# [INPUT RECORDS]
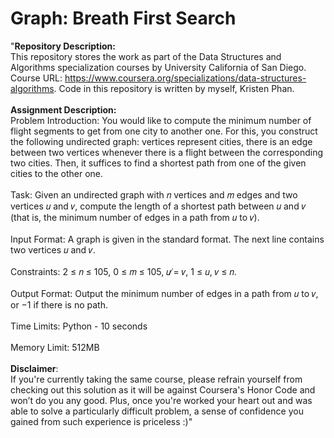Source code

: # Graph: Breath First Search

"__Repository Description:__
<br/>
This repository stores the work as part of the Data Structures and Algorithms specialization courses by University California of San Diego. Course URL: https://www.coursera.org/specializations/data-structures-algorithms. Code in this repository is written by myself, Kristen Phan.
<br/>
<br/>
__Assignment Description:__
<br/>
Problem Introduction:
You would like to compute the minimum number of flight segments to get from one city to another one. For
this, you construct the following undirected graph: vertices represent cities, there is an edge between two
vertices whenever there is a flight between the corresponding two cities. Then, it suffices to find a shortest
path from one of the given cities to the other one.
<br/>
<br/>
Task: Given an undirected graph with 𝑛 vertices and 𝑚 edges and two vertices 𝑢 and 𝑣, compute the length
of a shortest path between 𝑢 and 𝑣 (that is, the minimum number of edges in a path from 𝑢 to 𝑣).
<br/>
<br/>
Input Format: A graph is given in the standard format. The next line contains two vertices 𝑢 and 𝑣.
<br/>
<br/>
Constraints: 2 ≤ 𝑛 ≤ 105, 0 ≤ 𝑚 ≤ 105, 𝑢 ̸= 𝑣, 1 ≤ 𝑢, 𝑣 ≤ 𝑛.
<br/>
<br/>
Output Format: Output the minimum number of edges in a path from 𝑢 to 𝑣, or −1 if there is no path.
<br/>
<br/>
Time Limits: Python - 10 seconds
<br/>
<br/>
Memory Limit: 512MB
<br/>
<br/>
__Disclaimer__: 
<br/>
If you're currently taking the same course, please refrain yourself from checking out this solution as it will be against Coursera's Honor Code and won’t do you any good. Plus, once you're worked your heart out and was able to solve a particularly difficult problem, a sense of confidence you gained from such experience is priceless :)"
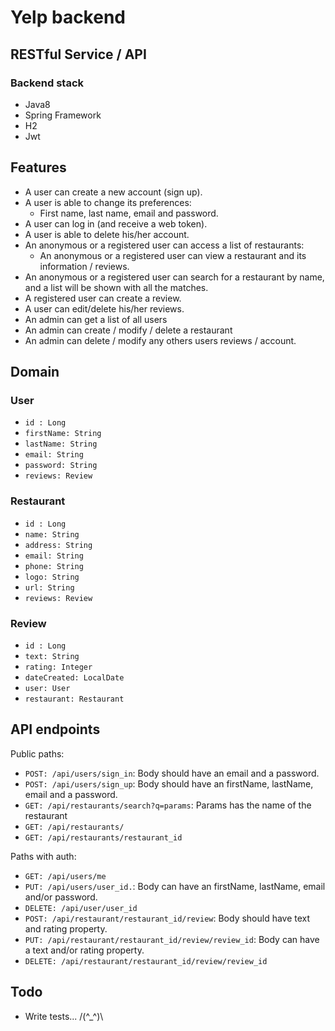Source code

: # Yelp backend

## RESTful Service / API

### Backend stack
* Java8
* Spring Framework
* H2
* Jwt

## Features
* A user can create a new account (sign up).
* A user is able to change its preferences:
  * First name, last name, email and password.
* A user can log in (and receive a web token).
* A user is able to delete his/her account.
* An anonymous or a registered user can access a list of restaurants:
  * An anonymous or a registered user can view a restaurant and its information / reviews.
* An anonymous or a registered user can search for a restaurant by name, and a list will be shown with all the matches.
* A registered user can create a review.
* A user can edit/delete his/her reviews.
* An admin can get a list of all users
* An admin can create / modify / delete a restaurant
* An admin can delete / modify any others users reviews / account.

## Domain
### User
* `id : Long`
* `firstName: String`
* `lastName: String`
* `email: String`
* `password: String`
* `reviews: Review`

### Restaurant
* `id : Long`
* `name: String`
* `address: String`
* `email: String`
* `phone: String`
* `logo: String`
* `url: String`
* `reviews: Review`

### Review
* `id : Long`
* `text: String`
* `rating: Integer`
* `dateCreated: LocalDate `
* `user: User`
* `restaurant: Restaurant`

## API endpoints

Public paths:
* `POST: /api/users/sign_in`: Body should have an email and a password.
* `POST: /api/users/sign_up`: Body should have an firstName, lastName, email and a password.
* `GET: /api/restaurants/search?q=params`: Params has the name of the restaurant
* `GET: /api/restaurants/`
* `GET: /api/restaurants/restaurant_id`

Paths with auth:
* `GET: /api/users/me`
* `PUT: /api/users/user_id.`: Body can have an firstName, lastName, email and/or password.
* `DELETE: /api/user/user_id`
* `POST: /api/restaurant/restaurant_id/review`: Body should have text and rating property.
* `PUT: /api/restaurant/restaurant_id/review/review_id`: Body can have a text and/or rating property.
* `DELETE: /api/restaurant/restaurant_id/review/review_id`


## Todo

* Write tests... /(^_^)\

# [WHAT IS EXPECTED]
Count how many lines of the data include the word "account". Your reply should be that number alone.

# [YOUR SOLUTION]
3